I know that for most churches – this sort of thing is old hat. But at FBC Nashville, this is a new thing. My church does its music very well, and very traditionally. It has a terrific choir, a monstrous pipe organ, excellent accompanists, a graded choir program, handbells, the works. What it does’t have is a lot of contemporary music. And that is, by and large, a good thing. My church offers Nashville worshipers an alternative to what is now the standard fare of contemporary praise and worship music. Still, my music minsiter, Mark Edwards, wanted to stretch things a bit and we gave it a go.
All in all, it went well – especially for a first time venture, with little rehearsal. A lot of people came up to me and said nice things afterwards. Of course, I probably won’t hear directly from the committee that is even now forming to throw me and my rhythm-playing buddies out of the church forever. (kidding)

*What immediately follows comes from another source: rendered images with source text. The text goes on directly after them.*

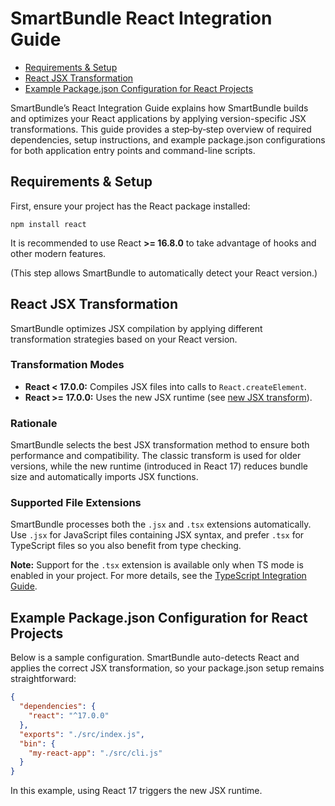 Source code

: # SmartBundle React Integration Guide

<!-- Table of Contents -->
- [Requirements & Setup](#requirements--setup)
- [React JSX Transformation](#react-jsx-transformation)
- [Example Package.json Configuration for React Projects](#example-packagejson-configuration-for-react-projects)

<!-- Overview -->
SmartBundle’s React Integration Guide explains how SmartBundle builds and optimizes your React applications by applying version-specific JSX transformations. This guide provides a step‐by‐step overview of required dependencies, setup instructions, and example package.json configurations for both application entry points and command-line scripts.

## Requirements & Setup

First, ensure your project has the React package installed:

```shell
npm install react
```

It is recommended to use React **>= 16.8.0** to take advantage of hooks and other modern features.

(This step allows SmartBundle to automatically detect your React version.)

## React JSX Transformation

SmartBundle optimizes JSX compilation by applying different transformation strategies based on your React version.

### Transformation Modes

- **React < 17.0.0:** Compiles JSX files into calls to `React.createElement`.
- **React >= 17.0.0:** Uses the new JSX runtime (see [new JSX transform](https://legacy.reactjs.org/blog/2020/09/22/introducing-the-new-jsx-transform.html)).

### Rationale

SmartBundle selects the best JSX transformation method to ensure both performance and compatibility. The classic transform is used for older versions, while the new runtime (introduced in React 17) reduces bundle size and automatically imports JSX functions.

### Supported File Extensions

SmartBundle processes both the `.jsx` and `.tsx` extensions automatically. Use `.jsx` for JavaScript files containing JSX syntax, and prefer `.tsx` for TypeScript files so you also benefit from type checking.

**Note:** Support for the `.tsx` extension is available only when TS mode is enabled in your project. For more details, see the [TypeScript Integration Guide](./ts-guide.md).

## Example Package.json Configuration for React Projects

Below is a sample configuration. SmartBundle auto-detects React and applies the correct JSX transformation, so your package.json setup remains straightforward:

```json
{
  "dependencies": {
    "react": "^17.0.0"
  },
  "exports": "./src/index.js",
  "bin": {
    "my-react-app": "./src/cli.js"
  }
}
```

In this example, using React 17 triggers the new JSX runtime.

The experience did solidify an opinion I’ve had for some time about worship music. Too many churches limit their music to a pretty short menu of songs and musical styles. I believe congregations are willing to stretch a bit if the music is done well, the songs are appropriate, and the presentation is humble. And the stretching can go both ways. If your church is like FBC Nashville (and not many are any more), consider some contemporary songs. (Be choosy. Pick the good ones – not just the latest ones.) If your church is a pure contemporary praise and worship church, consider that there is an enormous body of quality musical literature out there that your congregation might truly enjoy if they were exposed to it in the right way.
People like variety. That is no great insight nor startling revelation. Still, I think it’s something worth remembering as we plan music for worship week in and week out.